GHELABHAI BHIKHABHAI Vs. BAI JAVER

Decided On September 20, 1912
GHELABHAI BHIKHABHAI Appellant
V/S
BAI JAVER Respondents

JUDGEMENT

(1.) THE suit was brought by the plaintiff, who is the appellant, to recover possession of the property in dispute on the allegation that it belonged to him and his uncle Vithal as members of a joint Hindu family, and that on the ''death of Vithal he, i. e. the plaintiff, as the surviving coparcener, became exclusively entitled to it.

(2.) THE respondent Bai Javer against whom the suit was brought is the daughter of Vithal, and she contested the claim of the plaintiff upon the ground that the property was the separate property of her father, and that she was on his death heir according to Hindu law. The plaintiff challenged the defendant's right to the property as Vithal's heir upon several the principal of which tried in both the Courts be was the ground of res judicata.

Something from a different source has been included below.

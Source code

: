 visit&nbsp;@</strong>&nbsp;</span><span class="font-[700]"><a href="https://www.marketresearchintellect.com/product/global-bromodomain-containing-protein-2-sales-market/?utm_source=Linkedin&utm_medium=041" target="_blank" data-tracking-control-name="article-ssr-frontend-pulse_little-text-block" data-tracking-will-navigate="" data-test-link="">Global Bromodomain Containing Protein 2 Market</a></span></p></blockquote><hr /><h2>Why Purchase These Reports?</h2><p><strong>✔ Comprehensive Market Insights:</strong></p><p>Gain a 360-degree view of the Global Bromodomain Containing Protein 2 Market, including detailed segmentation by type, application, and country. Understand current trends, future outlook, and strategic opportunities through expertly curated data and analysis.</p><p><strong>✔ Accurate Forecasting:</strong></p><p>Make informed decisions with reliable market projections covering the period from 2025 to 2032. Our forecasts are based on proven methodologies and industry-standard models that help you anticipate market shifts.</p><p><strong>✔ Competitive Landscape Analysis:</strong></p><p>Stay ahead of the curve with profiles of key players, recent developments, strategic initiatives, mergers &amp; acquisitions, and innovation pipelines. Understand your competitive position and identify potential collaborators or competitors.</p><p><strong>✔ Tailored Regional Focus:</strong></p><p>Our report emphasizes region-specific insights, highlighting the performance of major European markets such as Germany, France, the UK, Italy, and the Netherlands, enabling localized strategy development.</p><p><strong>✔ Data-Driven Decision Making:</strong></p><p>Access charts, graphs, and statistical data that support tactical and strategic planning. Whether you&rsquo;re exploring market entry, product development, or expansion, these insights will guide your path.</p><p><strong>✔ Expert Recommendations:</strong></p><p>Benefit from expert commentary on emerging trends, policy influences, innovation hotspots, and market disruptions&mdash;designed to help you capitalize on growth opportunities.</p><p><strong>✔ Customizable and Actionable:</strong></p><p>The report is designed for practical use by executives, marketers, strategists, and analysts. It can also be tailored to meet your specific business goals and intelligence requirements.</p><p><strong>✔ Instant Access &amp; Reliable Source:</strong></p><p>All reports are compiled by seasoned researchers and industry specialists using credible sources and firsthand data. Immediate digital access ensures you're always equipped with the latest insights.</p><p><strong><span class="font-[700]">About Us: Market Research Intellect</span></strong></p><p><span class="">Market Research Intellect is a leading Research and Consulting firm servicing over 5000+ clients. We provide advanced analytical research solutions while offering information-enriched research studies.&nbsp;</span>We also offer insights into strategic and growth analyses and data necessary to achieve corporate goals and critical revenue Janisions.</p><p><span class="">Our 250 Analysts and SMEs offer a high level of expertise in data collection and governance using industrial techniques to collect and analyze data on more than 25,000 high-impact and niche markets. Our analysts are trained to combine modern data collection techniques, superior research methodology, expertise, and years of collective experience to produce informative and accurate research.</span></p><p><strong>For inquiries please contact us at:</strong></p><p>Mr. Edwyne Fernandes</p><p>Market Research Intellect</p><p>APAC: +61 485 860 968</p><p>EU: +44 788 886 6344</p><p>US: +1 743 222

(3.) FROM that decree the widow appealed. But instead of prosecuting the appeal she withdrew it. The result of that, was that the decree of the Subordinate Judge's Court was left untouched. It was contended in the Court below, however, that that decree could not operate as res judicata in the present suit which was brought by the appellant, who was the defendant in the previous suit against Vithal's daughter ; that the daughter does not claim from her mother, the plaintiff in the previous suit, but claims as the heir of her father. The decree would operate as res judicata if it was a decree against Vithal's widow as representing the estate of Vithal. There can be no doubt that the widow did represent the estate in the previous suit. The only question is whether having regard to the decision of the Privy Council in Katama Natchiar v. The Rajah of Shivagunga, (1863) 9 M.I.A. 539, the question in the previous suit was prosecuted by her, and the litigation was carried to its end after a fair trial of the question which had led to the previous suit. -,. It is not denied that, so far as the previous suit itself was concerned, the questions raised in it were fairly tried. The only question is whether the withdrawal of the appeal had such an effect upon the decree as to deprive it of its operative power for the purposes of res judicata. The withdrawal was by the widow. We are not aware of the circumstances under which she withdrew the appeal. But it is clear that, so far as he was concerned, the case was fairly contested and withdrawal of the appeal by the widow is not sufficient to deprive the decree of its operative character in law.